**Your objective**
Copy every line from the one containing "- 단계순서에 따라 순차적으로 빌드가 실행된다." through the last line of the records below, both included, and nothing else.
*** Begin section ***
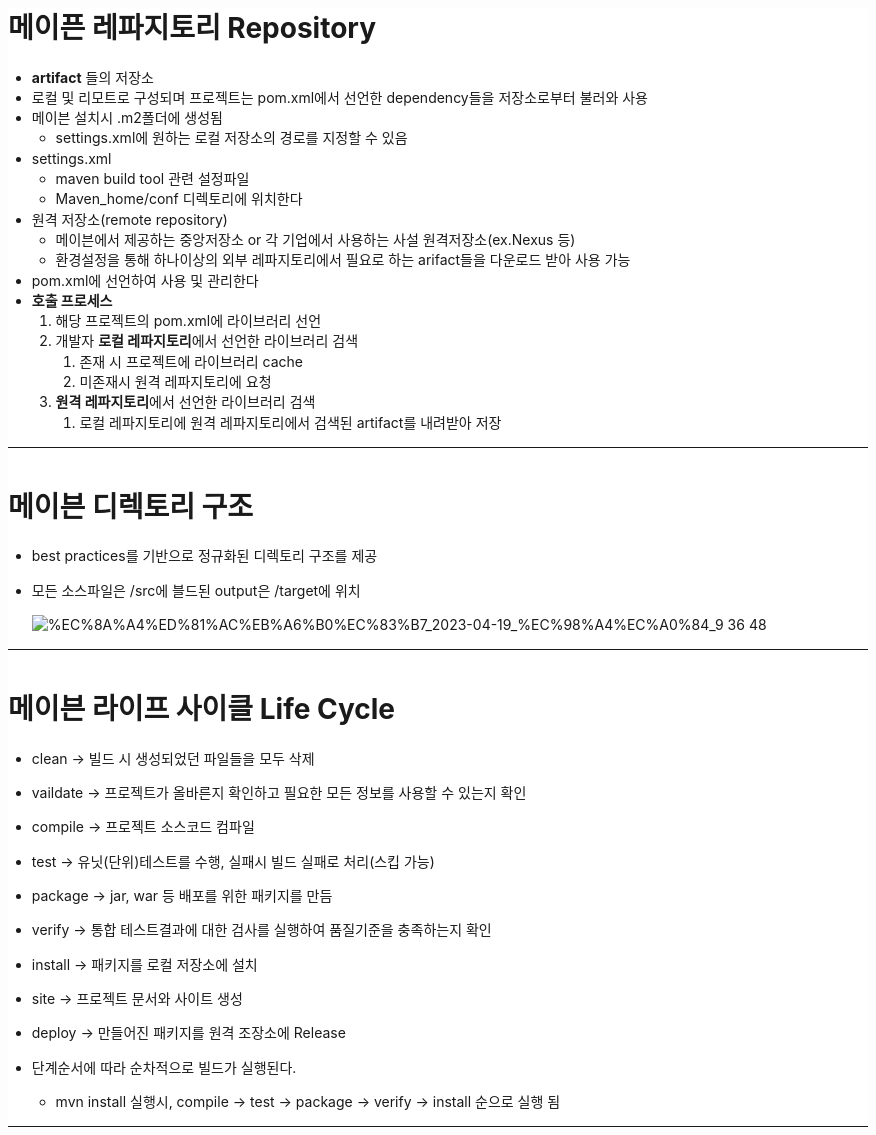 
# **메이픈 레파지토리 Repository**

- **artifact** 들의 저장소
- 로컬 및 리모트로 구성되며 프로젝트는 pom.xml에서 선언한 dependency들을 저장소로부터 불러와 사용
- 메이븐 설치시 .m2폴더에 생성됨
    - settings.xml에 원하는 로컬 저장소의 경로를 지정할 수 있음
- settings.xml
    - maven build tool  관련 설정파일
    - Maven_home/conf 디렉토리에 위치한다
- 원격 저장소(remote repository)
    - 메이븐에서 제공하는 중앙저장소 or 각 기업에서 사용하는 사설 원격저장소(ex.Nexus 등)
    - 환경설정을 통해 하나이상의 외부 레파지토리에서 필요로 하는 arifact들을 다운로드 받아 사용 가능
- pom.xml에 선언하여 사용 및 관리한다
- **호출 프로세스**
    1. 해당 프로젝트의 pom.xml에 라이브러리 선언
    2. 개발자 **로컬 레파지토리**에서 선언한 라이브러리 검색
        1. 존재 시 프로젝트에 라이브러리 cache
        2. 미존재시 원격 레파지토리에 요청
    3. **원격 레파지토리**에서 선언한 라이브러리 검색
        1. 로컬 레파지토리에 원격 레파지토리에서 검색된 artifact를 내려받아 저장

---

# 메이븐 디렉토리 구조

- best practices를 기반으로 정규화된 디렉토리 구조를 제공
- 모든 소스파일은 /src에 블드된 output은 /target에 위치
    
    <img width="884" alt="%EC%8A%A4%ED%81%AC%EB%A6%B0%EC%83%B7_2023-04-19_%EC%98%A4%EC%A0%84_9 36 48" src="https://github.com/SubiYoon/SubiYoon.github.io/assets/117332903/525f32c0-e119-48d9-a65d-c503cb86966e">


---

# **메이븐 라이프 사이클 Life Cycle**

- clean → 빌드 시 생성되었던 파일들을 모두 삭제
- vaildate → 프로젝트가 올바른지 확인하고 필요한 모든 정보를 사용할 수 있는지 확인
- compile → 프로젝트 소스코드 컴파일
- test → 유닛(단위)테스트를 수행, 실패시 빌드 실패로 처리(스킵 가능)
- package → jar, war 등 배포를 위한 패키지를 만듬
- verify → 통합 테스트결과에 대한 검사를 실행하여 품질기준을 충족하는지 확인
- install → 패키지를 로컬 저장소에 설치
- site → 프로젝트 문서와 사이트 생성
- deploy → 만들어진 패키지를 원격 조장소에 Release

- 단계순서에 따라 순차적으로 빌드가 실행된다.
    - mvn install 실행시, compile → test → package → verify → install 순으로 실행 됨

---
*** End section ***
**Task answer**
- 단계순서에 따라 순차적으로 빌드가 실행된다.
    - mvn install 실행시, compile → test → package → verify → install 순으로 실행 됨

---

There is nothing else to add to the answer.